Claudio Petti – Drainstar Contracting
Without them, we wouldn’t have clean drinking water at the turn of a tap. Prior to their widespread adoption in the mid-19th century, the most sanitary way of diverting waste involved hauling buckets to a nearby cesspool. And yet, we walk and drive over them every day, taking their existence—indeed, their engineering brilliance—almost completely for granted.
Not Claudio Petti. As vice president of Drainstar Contracting, a Toronto-based provider of sewer and water main construction services, Petti knows the painstaking work that goes into keeping society’s most critical arteries running smoothly.
“We take on projects that not a lot of companies are willing to tackle,” says Petti, who along with company president Mario D’Orazio co-founded Drainstar in 1990. “When you’re talking about a major metropolitan city like Toronto, that means deep excavations with a lot of logistical issues.”
Together with D’Orazio, Petti oversees a growing portfolio that includes extensive infrastructure work for Ontario’s capital city—not to mention projects throughout the province.
Few jobs are more illustrative of Drainstar’s capabilities than its recent work on behalf of the regional municipality of Halton, just south of Toronto. Begun in 2015, the Rebecca Trunk Wastewater Main Project (RTWMP) entailed the installation of more than two miles of micro-tunnels to replace the region’s outdated sewer system.
As the name implies, micro-tunnels are too small to be sectioned together one piece at a time. As a result, Drainstar had to drill through the surrounding rock to properly fit the tunnels.
“There were so many variables we had to take into account, from the number of curves to the ground conditions to making sure we weren’t disrupting traffic more than necessary,” Petti recalls. “It was definitely one of the most difficult projects we’ve undertaken, but it also showed what we’re capable of.”
RTWMP was completed in October 2016—nine weeks ahead of schedule. The execution was so seamless, in fact, that in 2017 the initiative was awarded Project of the Year by the publication Trenchless Technology.
According to Petti, the project serves as a towering template for Drainstar’s commercial ambitions. But it’s the municipal sector that the company has labored to make its own.
In 2012, Drainstar began a two-and-a-half-year water main overhaul along Toronto’s bustling Avenue Road. All told, the project entailed the repair of more than three miles of subterranean pipes and other infrastructure.
Working closely with city engineers, the company coordinated its efforts to minimize the impact on traffic, never closing more than one lane at a time.

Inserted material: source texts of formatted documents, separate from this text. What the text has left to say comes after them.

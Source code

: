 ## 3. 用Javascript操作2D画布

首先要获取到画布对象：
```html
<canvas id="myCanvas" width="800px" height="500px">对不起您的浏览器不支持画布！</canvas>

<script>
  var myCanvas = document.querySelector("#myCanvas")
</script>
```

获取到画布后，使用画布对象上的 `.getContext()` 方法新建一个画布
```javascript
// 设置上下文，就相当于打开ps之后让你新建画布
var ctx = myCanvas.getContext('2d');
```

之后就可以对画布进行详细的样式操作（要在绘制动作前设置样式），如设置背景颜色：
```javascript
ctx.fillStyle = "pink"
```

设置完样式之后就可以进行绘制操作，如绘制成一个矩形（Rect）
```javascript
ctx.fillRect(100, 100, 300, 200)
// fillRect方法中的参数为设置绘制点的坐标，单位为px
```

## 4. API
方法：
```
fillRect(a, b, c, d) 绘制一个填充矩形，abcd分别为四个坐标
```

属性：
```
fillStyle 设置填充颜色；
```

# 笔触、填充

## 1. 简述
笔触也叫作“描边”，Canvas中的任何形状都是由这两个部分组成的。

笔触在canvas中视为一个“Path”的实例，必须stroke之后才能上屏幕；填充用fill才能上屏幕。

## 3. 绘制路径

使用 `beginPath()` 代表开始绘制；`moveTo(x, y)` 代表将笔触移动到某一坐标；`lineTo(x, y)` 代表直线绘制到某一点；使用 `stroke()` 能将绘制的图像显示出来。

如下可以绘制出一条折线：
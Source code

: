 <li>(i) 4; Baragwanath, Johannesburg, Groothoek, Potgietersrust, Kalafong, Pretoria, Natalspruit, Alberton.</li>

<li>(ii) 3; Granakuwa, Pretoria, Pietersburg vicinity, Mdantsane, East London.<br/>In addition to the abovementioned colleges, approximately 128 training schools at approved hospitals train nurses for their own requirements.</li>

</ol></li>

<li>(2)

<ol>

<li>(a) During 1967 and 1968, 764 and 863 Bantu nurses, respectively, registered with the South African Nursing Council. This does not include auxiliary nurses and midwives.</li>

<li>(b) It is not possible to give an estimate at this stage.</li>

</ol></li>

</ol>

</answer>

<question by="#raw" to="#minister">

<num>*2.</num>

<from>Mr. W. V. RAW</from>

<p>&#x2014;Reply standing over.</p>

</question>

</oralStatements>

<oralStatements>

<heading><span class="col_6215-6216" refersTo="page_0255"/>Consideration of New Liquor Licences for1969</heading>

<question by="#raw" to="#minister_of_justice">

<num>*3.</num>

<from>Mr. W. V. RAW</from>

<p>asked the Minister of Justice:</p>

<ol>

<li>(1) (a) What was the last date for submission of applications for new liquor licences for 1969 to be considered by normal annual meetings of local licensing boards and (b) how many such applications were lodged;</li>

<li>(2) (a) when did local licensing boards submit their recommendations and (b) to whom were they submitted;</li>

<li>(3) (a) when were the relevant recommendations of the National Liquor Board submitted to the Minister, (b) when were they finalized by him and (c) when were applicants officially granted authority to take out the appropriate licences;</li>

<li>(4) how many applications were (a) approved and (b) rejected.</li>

“Even if you’re doing quality work and assuring clean drinking water for thousands of people, if you’re affecting traffic flow for months at a time—that can have negative economic consequences,” Petti explains. “We’ve worked really hard over the years to assure municipalities that we can keep those interruptions to a minimum.”
Indeed, that knack of minimizing traffic impact has become something of an art. To date, the company has spearheaded the installation of a number of massive, water-carrying tunnels, also known as culverts, many of them located in Toronto’s busiest corridors.
In addition to helping preserve the above-road infrastructure, these culverts are critical in helping reduce residential flooding—a common occurrence in the region.
Compared to the company’s first contracts back in the early 1990s, Drainstar’s more recent projects epitomize the company’s commitment to embracing new technology.
Take its recent work on the Six Points Interchange Reconfiguration, a $70 million project slated for completion in 2020. According to Petti, Drainstar was heavily involved during the project’s early phases, tackling everything from site clearing and tree removal to grading uneven sections of land—capabilities that have become a growing part of the company’s portfolio.
But while peerless project management has helped put Drainstar at the industry forefront, Petti insists it’s the company’s employees who make it all possible.
“Your people are your company, no matter what industry you’re talking about,” Petti says. “We pride ourselves on having a dedicated, motivated workforce. We look out for each other, and I think that spirit is reflected in the work that we do.”
What began as the founder’s hobby of tinkering with toys and small machines in the tiny Italian town of Circello has, more than 50 years later, become one of the Greater Toronto Area’s most trusted infrastructure businesses—albeit one whose wares you seldom see.
“Our work might be buried underground, but we take a lot of pride in knowing it makes a lot of our modern comforts possible,” Petti says. “We think of ourselves as builders.”